The injunctions don't mean either law has been struck down yet, but they show the judges think the plaintiffs have a good chance of winning their cases. Pepper-Jackson has made "a clear showing that she will likely succeed on the merits" of her case, Goodwin wrote.
"At this point, I have been provided with scant evidence that this law addresses any problem at all, let alone an important problem," Goodwin explained. "When the government distinguishes between different groups of people, those distinctions must be supported by compelling reasons. Having determined that Plaintiff has a likelihood of success in demonstrating that this statute is unconstitutional as it applies to her and that it violates Title IX, Plaintiff's Motion for a Preliminary Injunction is GRANTED."
Title IX of the Education Amendments of 1972 is the federal law banning sex discrimination in education. The West Virginia law also likely violates the guarantee of equal protection under the Fourteenth Amendment to the U.S. Constitution, Goodwin wrote.
He also noted that Pepper-Jackson, who is on puberty-blocking drugs, "has shown that she will not have any inherent physical advantage over the girls she would compete against on the girls' cross country and track teams. Further, permitting B.P.J. to participate on the girls' teams would not take away athletic opportunities from other girls." Trans people make up a small percentage of the U.S. population and an even smaller percentage of those interested in school sports, he wrote.
"I am excited to know that I will be able to try out for the girls' cross-country team and follow in the running shoes of my family," Pepper-Jackson said in an ACLU press release. "It hurt that the State of West Virginia would try to block me from pursuing my dreams. I just want to play."
Pepper-Jackson is represented in her case by the national ACLU and its West Virginia affiliate, Lambda Legal, and the law firm of Cooley LLP. "Becky -- like all students -- should have the opportunity to try out for a sports team and play with her peers," Josh Block, senior staff attorney with the ACLU LGBTQ & HIV Project, said in the release. "We hope this also sends a message to other states to stop demonizing trans kids to score political points and to let these kids live their lives in peace."
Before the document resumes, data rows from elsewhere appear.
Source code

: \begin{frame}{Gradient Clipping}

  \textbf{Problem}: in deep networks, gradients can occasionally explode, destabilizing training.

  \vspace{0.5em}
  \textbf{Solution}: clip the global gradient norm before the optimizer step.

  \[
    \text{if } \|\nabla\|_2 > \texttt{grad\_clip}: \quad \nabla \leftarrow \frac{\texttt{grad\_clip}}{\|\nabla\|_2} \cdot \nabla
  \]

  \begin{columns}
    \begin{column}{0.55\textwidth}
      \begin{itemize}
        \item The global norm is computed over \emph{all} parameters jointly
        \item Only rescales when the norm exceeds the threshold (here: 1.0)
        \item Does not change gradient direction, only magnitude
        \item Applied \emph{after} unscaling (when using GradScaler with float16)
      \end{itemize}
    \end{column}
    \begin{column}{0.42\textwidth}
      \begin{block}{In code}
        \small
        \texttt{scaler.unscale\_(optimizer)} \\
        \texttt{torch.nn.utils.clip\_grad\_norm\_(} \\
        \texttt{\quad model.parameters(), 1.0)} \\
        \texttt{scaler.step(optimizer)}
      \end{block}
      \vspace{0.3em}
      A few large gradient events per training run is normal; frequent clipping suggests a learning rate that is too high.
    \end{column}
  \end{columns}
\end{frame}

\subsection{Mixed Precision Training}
"This is great news for Becky, and while our work is not done yet, today's ruling jibes with similar rulings in other courts across the country," added Avatara Smith-Carrington, Tyron Garner Memorial Law Fellow at Lambda Legal. "It is our hope that courts recognize and address discrimination when they see it, and nowhere is it more visible than in these stark attacks against trans youth."
A federal court last year blocked enforcement of Idaho's trans-exclusionary sports law, and this year another one dismissed a challenge to Connecticut's policy of allowing trans students to compete under their gender identity. Also this year, on other trans issues, the Supreme Court let stand an appeals court's ruling that a Virginia school district had unlawfully discriminated against trans student Gavin Grimm by barring him from the boys' restroom.
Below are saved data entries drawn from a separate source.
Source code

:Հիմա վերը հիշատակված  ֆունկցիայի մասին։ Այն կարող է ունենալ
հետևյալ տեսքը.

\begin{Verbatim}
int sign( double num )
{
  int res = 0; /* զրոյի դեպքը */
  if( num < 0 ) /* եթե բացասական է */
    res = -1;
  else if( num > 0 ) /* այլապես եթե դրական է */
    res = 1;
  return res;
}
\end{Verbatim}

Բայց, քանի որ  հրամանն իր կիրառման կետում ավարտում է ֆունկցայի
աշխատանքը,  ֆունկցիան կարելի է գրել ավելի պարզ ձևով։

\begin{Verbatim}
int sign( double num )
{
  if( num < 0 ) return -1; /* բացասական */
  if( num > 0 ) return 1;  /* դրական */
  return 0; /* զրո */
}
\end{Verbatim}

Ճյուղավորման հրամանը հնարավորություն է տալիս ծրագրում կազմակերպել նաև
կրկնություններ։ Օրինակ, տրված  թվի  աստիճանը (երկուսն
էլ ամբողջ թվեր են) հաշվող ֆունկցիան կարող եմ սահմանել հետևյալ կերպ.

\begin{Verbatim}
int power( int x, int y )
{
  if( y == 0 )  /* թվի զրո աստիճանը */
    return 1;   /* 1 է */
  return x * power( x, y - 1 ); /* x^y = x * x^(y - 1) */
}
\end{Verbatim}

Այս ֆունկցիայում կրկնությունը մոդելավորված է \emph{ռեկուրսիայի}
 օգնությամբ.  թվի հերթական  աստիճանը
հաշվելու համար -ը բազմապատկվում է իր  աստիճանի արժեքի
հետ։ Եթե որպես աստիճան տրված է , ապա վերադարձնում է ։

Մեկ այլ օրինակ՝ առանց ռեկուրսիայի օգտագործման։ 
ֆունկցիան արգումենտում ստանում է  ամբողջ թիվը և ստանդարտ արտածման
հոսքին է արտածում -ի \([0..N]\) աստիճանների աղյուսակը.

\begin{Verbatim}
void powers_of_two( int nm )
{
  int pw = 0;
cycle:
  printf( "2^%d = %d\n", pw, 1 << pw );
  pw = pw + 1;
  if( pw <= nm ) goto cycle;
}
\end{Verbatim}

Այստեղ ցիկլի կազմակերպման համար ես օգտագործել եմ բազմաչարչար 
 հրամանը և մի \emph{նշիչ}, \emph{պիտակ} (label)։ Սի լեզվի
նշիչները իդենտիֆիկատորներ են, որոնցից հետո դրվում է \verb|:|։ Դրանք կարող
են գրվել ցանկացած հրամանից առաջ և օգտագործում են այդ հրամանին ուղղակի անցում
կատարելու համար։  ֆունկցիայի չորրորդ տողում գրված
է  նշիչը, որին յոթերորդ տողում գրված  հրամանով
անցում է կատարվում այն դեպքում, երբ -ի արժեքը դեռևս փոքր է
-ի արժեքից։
There was another victory against trans-exclusionary sports legislation Wednesday, as the Louisiana House of Representatives failed to override Gov. John Bel Edwards's veto of such a bill. The state's Senate Tuesday mustered the necessary votes to override, but the House came up short, so Edwards's veto stands, and the measure will not become law.
Two Democratic governors, Edwards and Laura Kelly of Kansas, and one Republican, Doug Burgum of North Dakota, have vetoed such bills. They have been signed into law, however, this year in Alabama, Arkansas, Florida, Mississippi, Montana, Tennessee, and West Virginia, and last year in Idaho. South Dakota's governor has issued executive orders with the same exclusionary effect.